Graph Databases

Graph data is very common in modern applications. The property of this kind of data is the high levels of connectivity between the entities. Although social networks are the most common example for demonstrating graph data and the importance of graph databases, graphs are not limited to social networks; many other applications can be modeled much more clearly and intuitively with graphs. Once we model our data as a graph, we usually want to explore certain parts of the graph to find relations or interesting patterns. That includes simple use cases such as finding a person's friends or friend-of-friends in a social network, or complex patterns revealing frauds in a financial graph. All these applications require fast traversal of graph nodes. Although we can store a graph in a tabular relational database or a NoSQL database such as key-value/document stores, they typically don't provide fast traversal which is critical for graph applications. In this post, we look at graph databases that are databases designed specifically for dealing with graph data.

Graph solutions are used in both online and offline processing. In this post, however, we only focus on graph databases for online/near-real-time transactional graph processing (OLTP). There are also different graph data models. The two main ones are Labeled Property Graphs (LPGs) and Resource Description Frameworks (RDFs). Here, we don't discuss different graph models. Instead, we only focus on the fast traversal property of the graph databases and see how they achieve it.

Listen to the Audio Blog

Storing Graph Data in Non-Graph Databases

Before talking about graph databases, let's see why can't we just use our familiar relational or NoSQL databases to store graph data. Consider a social network where users can be friends with each other. We can model the data of this social network as a graph where nodes/vertices represent users and the edges represent friendship relations between users. We can assume friendship is mutual, i.e., when A is friends with B, B is also friends with A. Here, however, we assume friendship is not mutual. Thus, when person A considers person B a friend, we have a directed edge from the node representing A to the node representing B. 
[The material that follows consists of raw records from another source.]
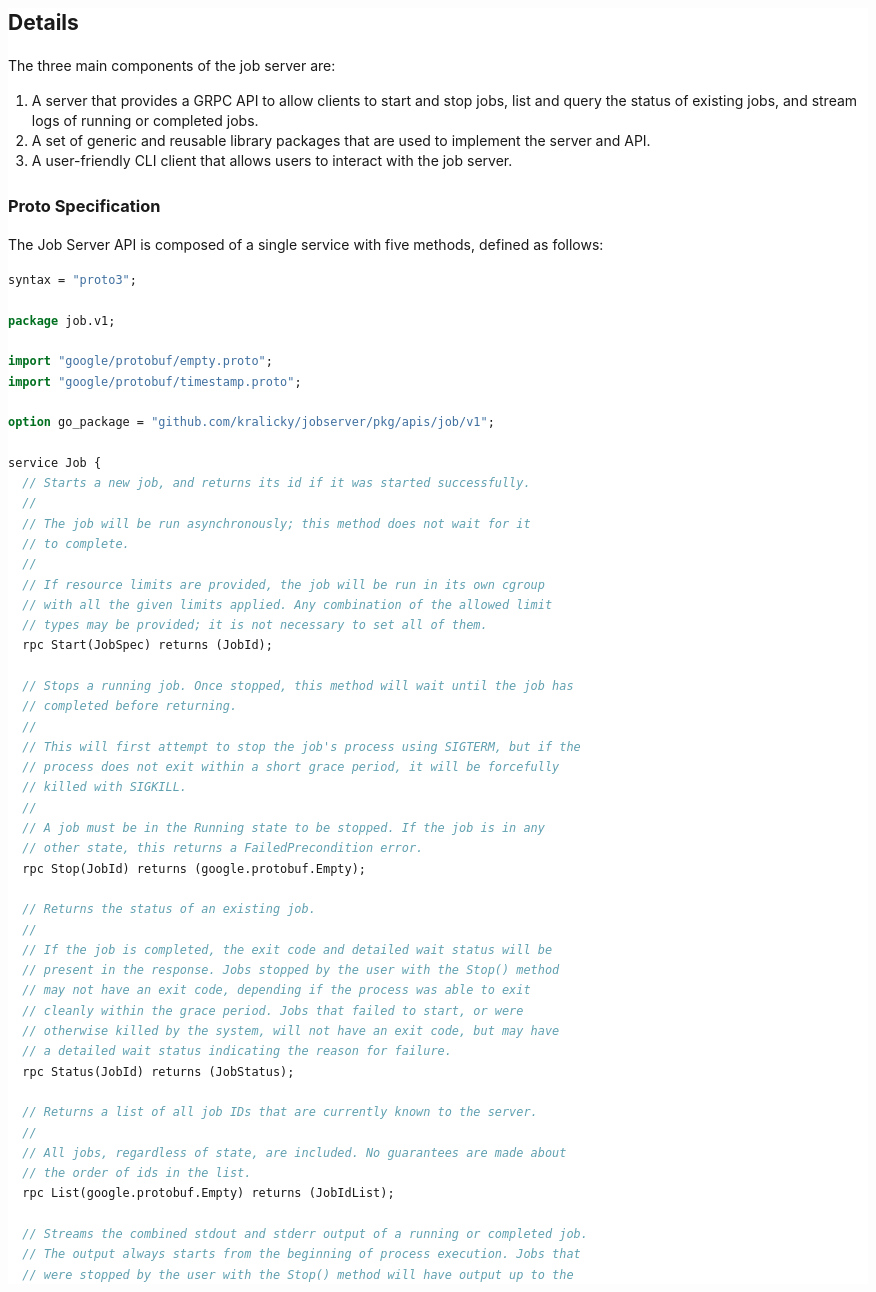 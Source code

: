 ## Details

The three main components of the job server are:

1. A server that provides a GRPC API to allow clients to start and stop jobs, list and query the status of existing jobs, and stream logs of running or completed jobs.
2. A set of generic and reusable library packages that are used to implement the server and API.
3. A user-friendly CLI client that allows users to interact with the job server.

### Proto Specification

The Job Server API is composed of a single service with five methods, defined as follows:

```protobuf
syntax = "proto3";

package job.v1;

import "google/protobuf/empty.proto";
import "google/protobuf/timestamp.proto";

option go_package = "github.com/kralicky/jobserver/pkg/apis/job/v1";

service Job {
  // Starts a new job, and returns its id if it was started successfully.
  //
  // The job will be run asynchronously; this method does not wait for it
  // to complete.
  //
  // If resource limits are provided, the job will be run in its own cgroup
  // with all the given limits applied. Any combination of the allowed limit
  // types may be provided; it is not necessary to set all of them.
  rpc Start(JobSpec) returns (JobId);

  // Stops a running job. Once stopped, this method will wait until the job has
  // completed before returning.
  //
  // This will first attempt to stop the job's process using SIGTERM, but if the
  // process does not exit within a short grace period, it will be forcefully
  // killed with SIGKILL.
  //
  // A job must be in the Running state to be stopped. If the job is in any
  // other state, this returns a FailedPrecondition error.
  rpc Stop(JobId) returns (google.protobuf.Empty);

  // Returns the status of an existing job.
  //
  // If the job is completed, the exit code and detailed wait status will be
  // present in the response. Jobs stopped by the user with the Stop() method
  // may not have an exit code, depending if the process was able to exit
  // cleanly within the grace period. Jobs that failed to start, or were
  // otherwise killed by the system, will not have an exit code, but may have
  // a detailed wait status indicating the reason for failure.
  rpc Status(JobId) returns (JobStatus);

  // Returns a list of all job IDs that are currently known to the server.
  //
  // All jobs, regardless of state, are included. No guarantees are made about
  // the order of ids in the list.
  rpc List(google.protobuf.Empty) returns (JobIdList);

  // Streams the combined stdout and stderr output of a running or completed job.
  // The output always starts from the beginning of process execution. Jobs that
  // were stopped by the user with the Stop() method will have output up to the
```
Sketch 1. Friendship graph in a social network. Nodes represent users. Edges represent one-directional friendships. 

We can use a relational schema shown in Sketch 2 to store the friendship data in a relational database. It is a nice schema, because we can easily add or remove friendships, and data is normalized, so we don't have any redundancy. Using foreign keys constraints, we can make sure our database prevents us from adding invalid edges. It also prevents us from deleting a node when we have an edge to it thereby preventing us from creating dangling edges in our graph. Thus, the database helps us to keep our graph "consistent" (the "C" in ACID).  
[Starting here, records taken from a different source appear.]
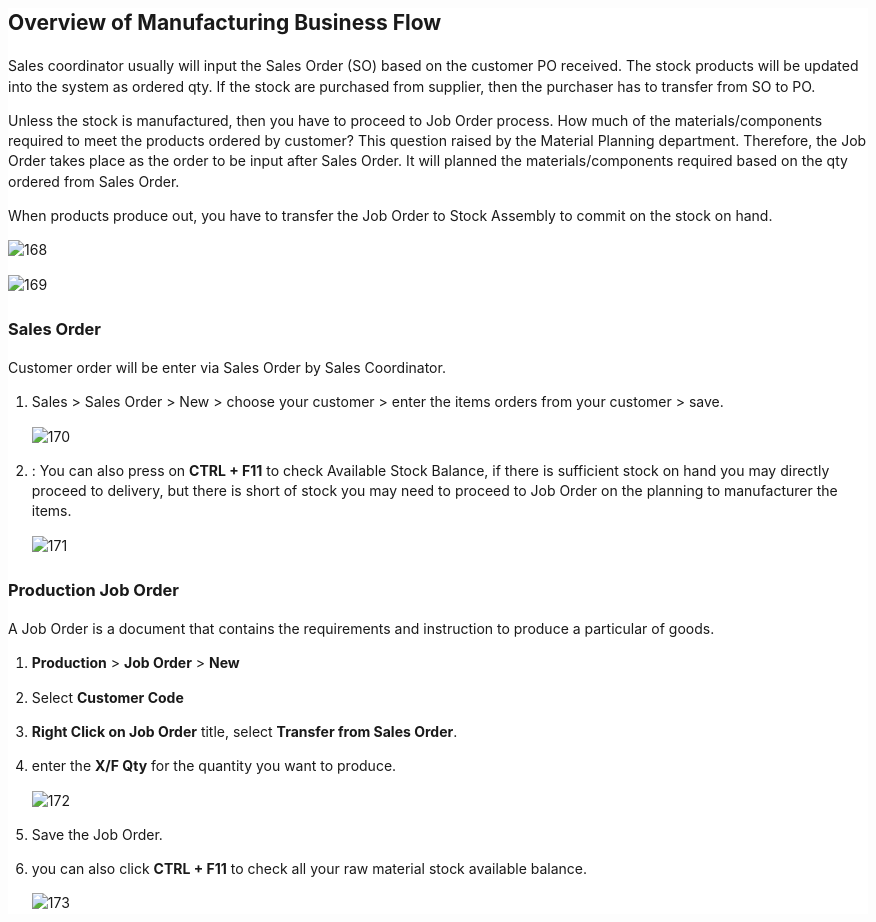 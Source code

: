 ## Overview of Manufacturing Business Flow

Sales coordinator usually will input the Sales Order (SO) based on the customer PO received. The stock products will be updated into the system as ordered qty. If the stock are purchased from supplier, then the purchaser has to transfer from SO to PO.

Unless the stock is manufactured, then you have to proceed to Job Order process. How much of the materials/components
required to meet the products ordered by customer? This question raised by the Material Planning department. Therefore, the Job Order takes place as the order to be input after Sales Order. It will planned the materials/components required based on the qty ordered from Sales Order.

When products produce out, you have to transfer the Job Order to Stock Assembly to commit on the stock on hand.

![168](../../../static/img/getting-started/user-guide/168.png)

![169](../../../static/img/getting-started/user-guide/169.png)

### Sales Order

   Customer order will be enter via Sales Order by Sales Coordinator.

   1. Sales > Sales Order > New > choose your customer > enter the items orders from your customer > save.

      ![170](../../../static/img/getting-started/user-guide/170.png)

   2. : You can also press on **CTRL + F11** to check Available Stock Balance, if there is sufficient stock on hand you may directly proceed to delivery, but there is short of stock you may need to proceed to Job Order on the planning to manufacturer the items.

      ![171](../../../static/img/getting-started/user-guide/171.png)

### Production Job Order

   A Job Order is a document that contains the requirements and instruction to produce a particular of goods.

   1. **Production** > **Job Order** > **New**

   2. Select **Customer Code**

   3. **Right Click on Job Order** title, select **Transfer from Sales Order**.

   4. enter the **X/F Qty** for the quantity you want to produce.

      ![172](../../../static/img/getting-started/user-guide/172.png)

   5. Save the Job Order.

   6. you can also click **CTRL + F11** to check all your raw material stock available balance.

      ![173](../../../static/img/getting-started/user-guide/173.png)
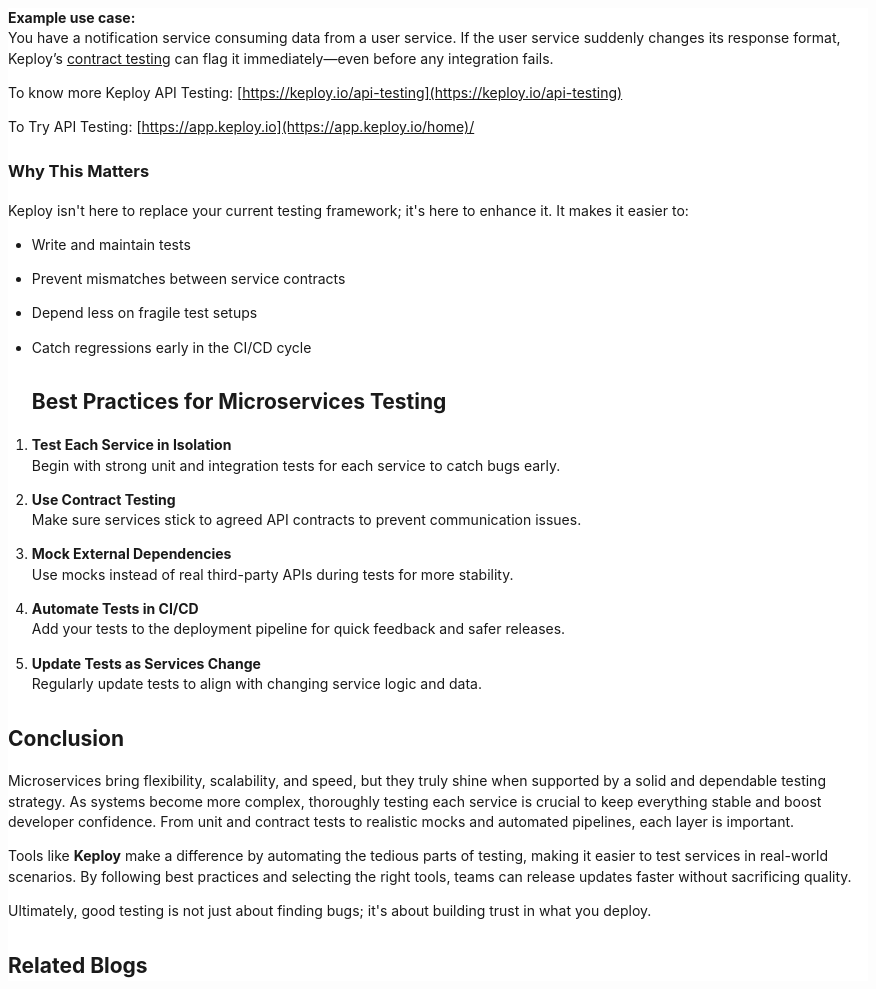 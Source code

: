 
**Example use case:**  
You have a notification service consuming data from a user service. If the user service suddenly changes its response format, Keploy’s [contract testing](https://keploy.io/blog/community/what-is-contract-testing-a-knowledge-guide) can flag it immediately—even before any integration fails.

To know more Keploy API Testing: [https://keploy.io/api-testing](https://keploy.io/api-testing)

To Try API Testing: [https://app.keploy.io](https://app.keploy.io/home)/

### Why This Matters

Keploy isn't here to replace your current testing framework; it's here to enhance it. It makes it easier to:

* Write and maintain tests
    
* Prevent mismatches between service contracts
    
* Depend less on fragile test setups
    
* Catch regressions early in the CI/CD cycle
    
    ## Best Practices for Microservices Testing
    

1. **Test Each Service in Isolation**  
    Begin with strong unit and integration tests for each service to catch bugs early.
    
2. **Use Contract Testing**  
    Make sure services stick to agreed API contracts to prevent communication issues.
    
3. **Mock External Dependencies**  
    Use mocks instead of real third-party APIs during tests for more stability.
    
4. **Automate Tests in CI/CD**  
    Add your tests to the deployment pipeline for quick feedback and safer releases.
    
5. **Update Tests as Services Change**  
    Regularly update tests to align with changing service logic and data.
    

## Conclusion

Microservices bring flexibility, scalability, and speed, but they truly shine when supported by a solid and dependable testing strategy. As systems become more complex, thoroughly testing each service is crucial to keep everything stable and boost developer confidence. From unit and contract tests to realistic mocks and automated pipelines, each layer is important.

Tools like **Keploy** make a difference by automating the tedious parts of testing, making it easier to test services in real-world scenarios. By following best practices and selecting the right tools, teams can release updates faster without sacrificing quality.

Ultimately, good testing is not just about finding bugs; it's about building trust in what you deploy.

## Related Blogs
Sketch 2. A Schema for capturing friendship relations in a social network using a relational database

Now, suppose we want to get the list of A's friends. To answer this query, we have to search the friendship table to find rows having A's ID in column P_1. Typical relational databases store data using a sorted data structure. The most common data structures for this purpose are variants of B-Trees. By storing data in a B-Tree, we have a sorted index on the primary key of the table. Having this sorted index, we can find the rows that we are interested in with O(log E) time where E is the number of rows in the table. Right here, you can see one problem with this design: the amount of time we need to wait to find a user's friends grows as the total number of friendship relations grows in our system even if the actual number of the user's friends does not increase. Thus, our query time is a function of the overall size of the graph. That is a serious issue in a system with a huge number of users and friendship relations. 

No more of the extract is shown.